Sheila Conroy

Shelia ConroySheila ConroySheila Conroy, our esteemed President, passed away on May 11th 2012, aged 95.

Sheila was many things in her long life - hotel worker, trade unionist, women's activist, Labour Party member, a widow, an adult educator and a prison visitor.

It is for her contribution to the Peoples College that we remember her most. It is her most enduring monument and she devoted her considerable energy and skills to ensuring first its survival first and then its continuing success. She believed that social and cultural activities were an essential part of adult learning and encouraged the development of the Debating Society and set up the Peoples College Choir.

She had many "firsts" - the most significant being that she was the first woman to be elected to the Irish Transport & General Workers' Union National Executive Council in 1955. She was also the first women to be appointed Chair of RTE, and the first women appointed to chair a state body. She was also a founder member of NAWI (National Association of Widows in Ireland).

She also served on the Commission on the Status of Women, the Commission on Adult Education, the Health Education Bureau, the Rents Tribunal and St Patrick's Institution Visiting Committee.

Originally from Bantry, she worked as a waitress in Cork, where she helped organise hotel workers in the city to join the ITGWU. In 1944 she moved to Dublin and continued to be active in the ITGWU, culminating in her election to the Executive. She was obliged to resign from her union position on her marriage to John Conroy, General Secretary of the ITGWU (Irish Transport & General Workers' Union) in 1959.

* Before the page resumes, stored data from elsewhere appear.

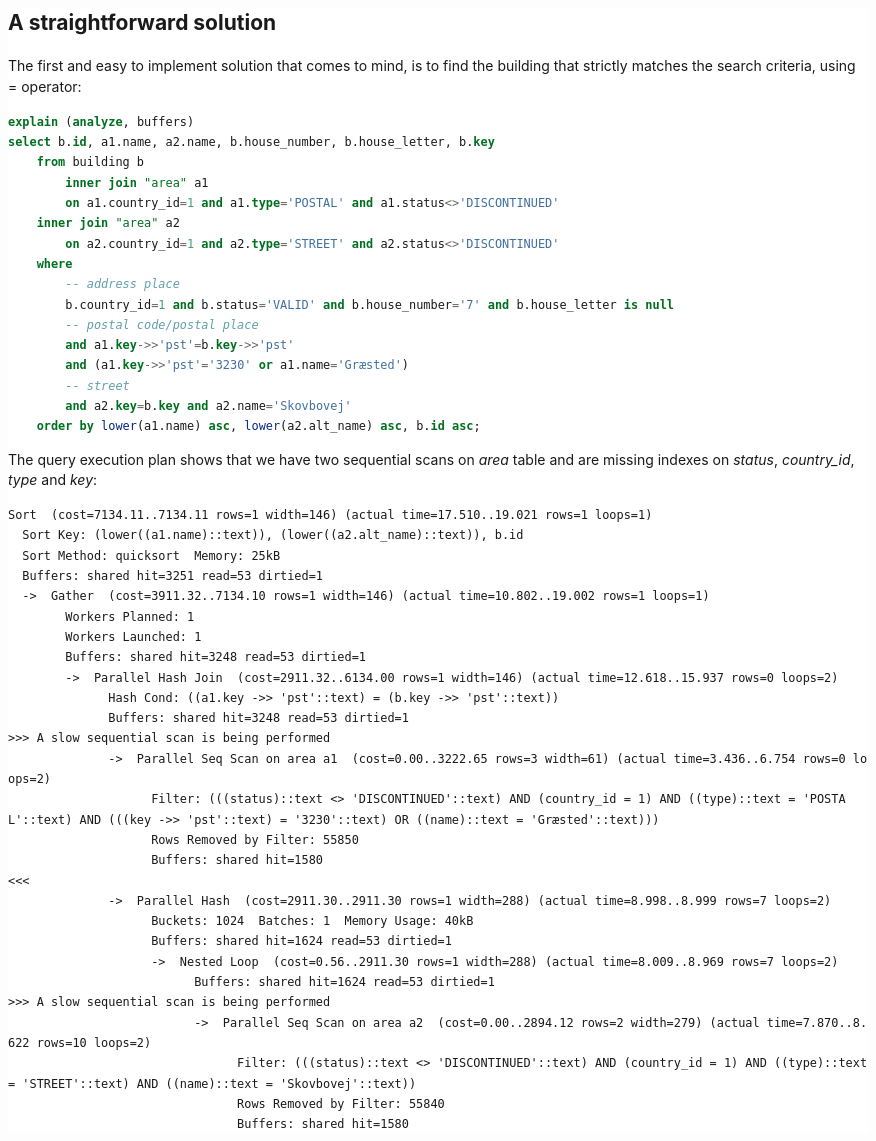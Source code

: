 ## A straightforward solution

The first and easy to implement solution that comes to mind, is to find the building that strictly matches the search
criteria, using = operator:

```sql
explain (analyze, buffers)
select b.id, a1.name, a2.name, b.house_number, b.house_letter, b.key
    from building b
        inner join "area" a1
        on a1.country_id=1 and a1.type='POSTAL' and a1.status<>'DISCONTINUED'
    inner join "area" a2
        on a2.country_id=1 and a2.type='STREET' and a2.status<>'DISCONTINUED'
    where
        -- address place
        b.country_id=1 and b.status='VALID' and b.house_number='7' and b.house_letter is null
        -- postal code/postal place
        and a1.key->>'pst'=b.key->>'pst'
        and (a1.key->>'pst'='3230' or a1.name='Græsted')
        -- street
        and a2.key=b.key and a2.name='Skovbovej'
    order by lower(a1.name) asc, lower(a2.alt_name) asc, b.id asc;
```

The query execution plan shows that we have two sequential scans on _area_ table and are missing indexes on _status_,
_country_id_, _type_ and _key_:

```
Sort  (cost=7134.11..7134.11 rows=1 width=146) (actual time=17.510..19.021 rows=1 loops=1)
  Sort Key: (lower((a1.name)::text)), (lower((a2.alt_name)::text)), b.id
  Sort Method: quicksort  Memory: 25kB
  Buffers: shared hit=3251 read=53 dirtied=1
  ->  Gather  (cost=3911.32..7134.10 rows=1 width=146) (actual time=10.802..19.002 rows=1 loops=1)
        Workers Planned: 1
        Workers Launched: 1
        Buffers: shared hit=3248 read=53 dirtied=1
        ->  Parallel Hash Join  (cost=2911.32..6134.00 rows=1 width=146) (actual time=12.618..15.937 rows=0 loops=2)
              Hash Cond: ((a1.key ->> 'pst'::text) = (b.key ->> 'pst'::text))
              Buffers: shared hit=3248 read=53 dirtied=1
>>> A slow sequential scan is being performed 
              ->  Parallel Seq Scan on area a1  (cost=0.00..3222.65 rows=3 width=61) (actual time=3.436..6.754 rows=0 loops=2)
                    Filter: (((status)::text <> 'DISCONTINUED'::text) AND (country_id = 1) AND ((type)::text = 'POSTAL'::text) AND (((key ->> 'pst'::text) = '3230'::text) OR ((name)::text = 'Græsted'::text)))
                    Rows Removed by Filter: 55850
                    Buffers: shared hit=1580
<<<
              ->  Parallel Hash  (cost=2911.30..2911.30 rows=1 width=288) (actual time=8.998..8.999 rows=7 loops=2)
                    Buckets: 1024  Batches: 1  Memory Usage: 40kB
                    Buffers: shared hit=1624 read=53 dirtied=1
                    ->  Nested Loop  (cost=0.56..2911.30 rows=1 width=288) (actual time=8.009..8.969 rows=7 loops=2)
                          Buffers: shared hit=1624 read=53 dirtied=1
>>> A slow sequential scan is being performed 
                          ->  Parallel Seq Scan on area a2  (cost=0.00..2894.12 rows=2 width=279) (actual time=7.870..8.622 rows=10 loops=2)
                                Filter: (((status)::text <> 'DISCONTINUED'::text) AND (country_id = 1) AND ((type)::text = 'STREET'::text) AND ((name)::text = 'Skovbovej'::text))
                                Rows Removed by Filter: 55840
                                Buffers: shared hit=1580
```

On his death in 1969, her life took a new direction when she became organiser/secretary of the College in 1969 at the invitation of Ruaidhrí Roberts, general secretary of the Irish Congress of Trade Unions (ICTU) and founder of the college and became its President in 1988. In that year she was awarded an honorary fellowship by the College of Industrial Relations.

In 2001, an honorary degree was conferred on her by NUI Maynooth. She saw her involvement with Aontas and Foras Eireann as part of her commitment to promoting adult, workers and community education. She was an active participant in the work of the IFWEA (International Federation of Workers' Educational Associations) for several years.

The last years of her life were challenging but Sheila fiercely held on to her independence as long as she could. Her contribution to the life and success of her College will be long remembered.